TASK INSTRUCTIONS> Please reproduce the entries below exactly, leaving the pictures out.

ENTRIES SUPPLIED>
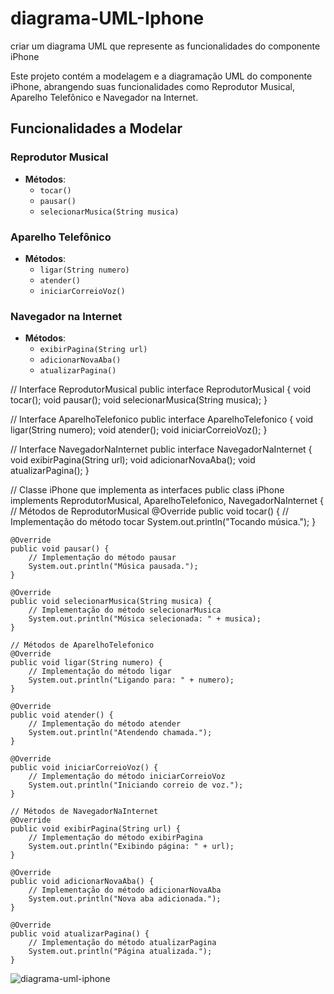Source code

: # diagrama-UML-Iphone
criar um diagrama UML que represente as funcionalidades do componente iPhone

Este projeto contém a modelagem e a diagramação UML do componente iPhone, abrangendo suas funcionalidades como Reprodutor Musical, Aparelho Telefônico e Navegador na Internet.

## Funcionalidades a Modelar

### Reprodutor Musical
- **Métodos**:
  - `tocar()`
  - `pausar()`
  - `selecionarMusica(String musica)`

### Aparelho Telefônico
- **Métodos**:
  - `ligar(String numero)`
  - `atender()`
  - `iniciarCorreioVoz()`

### Navegador na Internet
- **Métodos**:
  - `exibirPagina(String url)`
  - `adicionarNovaAba()`
  - `atualizarPagina()`
 

// Interface ReprodutorMusical
public interface ReprodutorMusical {
    void tocar();
    void pausar();
    void selecionarMusica(String musica);
}

// Interface AparelhoTelefonico
public interface AparelhoTelefonico {
    void ligar(String numero);
    void atender();
    void iniciarCorreioVoz();
}

// Interface NavegadorNaInternet
public interface NavegadorNaInternet {
    void exibirPagina(String url);
    void adicionarNovaAba();
    void atualizarPagina();
}

// Classe iPhone que implementa as interfaces
public class iPhone implements ReprodutorMusical, AparelhoTelefonico, NavegadorNaInternet {
    // Métodos de ReprodutorMusical
    @Override
    public void tocar() {
        // Implementação do método tocar
        System.out.println("Tocando música.");
    }


    @Override
    public void pausar() {
        // Implementação do método pausar
        System.out.println("Música pausada.");
    }

    @Override
    public void selecionarMusica(String musica) {
        // Implementação do método selecionarMusica
        System.out.println("Música selecionada: " + musica);
    }

    // Métodos de AparelhoTelefonico
    @Override
    public void ligar(String numero) {
        // Implementação do método ligar
        System.out.println("Ligando para: " + numero);
    }

    @Override
    public void atender() {
        // Implementação do método atender
        System.out.println("Atendendo chamada.");
    }

    @Override
    public void iniciarCorreioVoz() {
        // Implementação do método iniciarCorreioVoz
        System.out.println("Iniciando correio de voz.");
    }

    // Métodos de NavegadorNaInternet
    @Override
    public void exibirPagina(String url) {
        // Implementação do método exibirPagina
        System.out.println("Exibindo página: " + url);
    }

    @Override
    public void adicionarNovaAba() {
        // Implementação do método adicionarNovaAba
        System.out.println("Nova aba adicionada.");
    }

    @Override
    public void atualizarPagina() {
        // Implementação do método atualizarPagina
        System.out.println("Página atualizada.");
    }

 
![diagrama-uml-iphone](https://github.com/ThomasAlmeidaOne/diagrama-UML-Iphone/assets/87451474/fa433662-0f06-4605-bbc0-380e30927107)

 
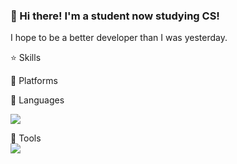 ### 👋 Hi there! I'm a student now studying CS!

I hope to be a better developer than I was yesterday.

⭐️ Skills

📍 Platforms

📍 Languages

<img src="https://img.shields.io/badge/C-A8B9CC?style=flat-square&logo=C&logoColor=white"/>

📍 Tools
<br>
<img src="https://img.shields.io/badge/Git-F05032?style=flat-square&logo=Git&logoColor=white"/>

<!--
**seoyoon98/seoyoon98** is a ✨ _special_ ✨ repository because its `README.md` (this file) appears on your GitHub profile.

Here are some ideas to get you started:

- 🔭 I’m currently working on ...
- 🌱 I’m currently learning ...
- 👯 I’m looking to collaborate on ...
- 🤔 I’m looking for help with ...
- 💬 Ask me about ...
- 📫 How to reach me: ...
- 😄 Pronouns: ...
- ⚡ Fun fact: ...
-->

TASK OUTPUT>
Source code

: # diagrama-UML-Iphone
criar um diagrama UML que represente as funcionalidades do componente iPhone

Este projeto contém a modelagem e a diagramação UML do componente iPhone, abrangendo suas funcionalidades como Reprodutor Musical, Aparelho Telefônico e Navegador na Internet.

## Funcionalidades a Modelar

### Reprodutor Musical
- **Métodos**:
  - `tocar()`
  - `pausar()`
  - `selecionarMusica(String musica)`

### Aparelho Telefônico
- **Métodos**:
  - `ligar(String numero)`
  - `atender()`
  - `iniciarCorreioVoz()`

### Navegador na Internet
- **Métodos**:
  - `exibirPagina(String url)`
  - `adicionarNovaAba()`
  - `atualizarPagina()`
 

// Interface ReprodutorMusical
public interface ReprodutorMusical {
    void tocar();
    void pausar();
    void selecionarMusica(String musica);
}

// Interface AparelhoTelefonico
public interface AparelhoTelefonico {
    void ligar(String numero);
    void atender();
    void iniciarCorreioVoz();
}

// Interface NavegadorNaInternet
public interface NavegadorNaInternet {
    void exibirPagina(String url);
    void adicionarNovaAba();
    void atualizarPagina();
}

// Classe iPhone que implementa as interfaces
public class iPhone implements ReprodutorMusical, AparelhoTelefonico, NavegadorNaInternet {
    // Métodos de ReprodutorMusical
    @Override
    public void tocar() {
        // Implementação do método tocar
        System.out.println("Tocando música.");
    }


    @Override
    public void pausar() {
        // Implementação do método pausar
        System.out.println("Música pausada.");
    }

    @Override
    public void selecionarMusica(String musica) {
        // Implementação do método selecionarMusica
        System.out.println("Música selecionada: " + musica);
    }

    // Métodos de AparelhoTelefonico
    @Override
    public void ligar(String numero) {
        // Implementação do método ligar
        System.out.println("Ligando para: " + numero);
    }

    @Override
    public void atender() {
        // Implementação do método atender
        System.out.println("Atendendo chamada.");
    }

    @Override
    public void iniciarCorreioVoz() {
        // Implementação do método iniciarCorreioVoz
        System.out.println("Iniciando correio de voz.");
    }

    // Métodos de NavegadorNaInternet
    @Override
    public void exibirPagina(String url) {
        // Implementação do método exibirPagina
        System.out.println("Exibindo página: " + url);
    }

    @Override
    public void adicionarNovaAba() {
        // Implementação do método adicionarNovaAba
        System.out.println("Nova aba adicionada.");
    }

    @Override
    public void atualizarPagina() {
        // Implementação do método atualizarPagina
        System.out.println("Página atualizada.");
    }

 
![diagrama-uml-iphone](https://github.com/ThomasAlmeidaOne/diagrama-UML-Iphone/assets/87451474/fa433662-0f06-4605-bbc0-380e30927107)

 
 ### 👋 Hi there! I'm a student now studying CS!

I hope to be a better developer than I was yesterday.

⭐️ Skills

📍 Platforms

📍 Languages

<img src="https://img.shields.io/badge/C-A8B9CC?style=flat-square&logo=C&logoColor=white"/>

📍 Tools
<br>
<img src="https://img.shields.io/badge/Git-F05032?style=flat-square&logo=Git&logoColor=white"/>

<!--
**seoyoon98/seoyoon98** is a ✨ _special_ ✨ repository because its `README.md` (this file) appears on your GitHub profile.

Here are some ideas to get you started:

- 🔭 I’m currently working on ...
- 🌱 I’m currently learning ...
- 👯 I’m looking to collaborate on ...
- 🤔 I’m looking for help with ...
- 💬 Ask me about ...
- 📫 How to reach me: ...
- 😄 Pronouns: ...
- ⚡ Fun fact: ...
-->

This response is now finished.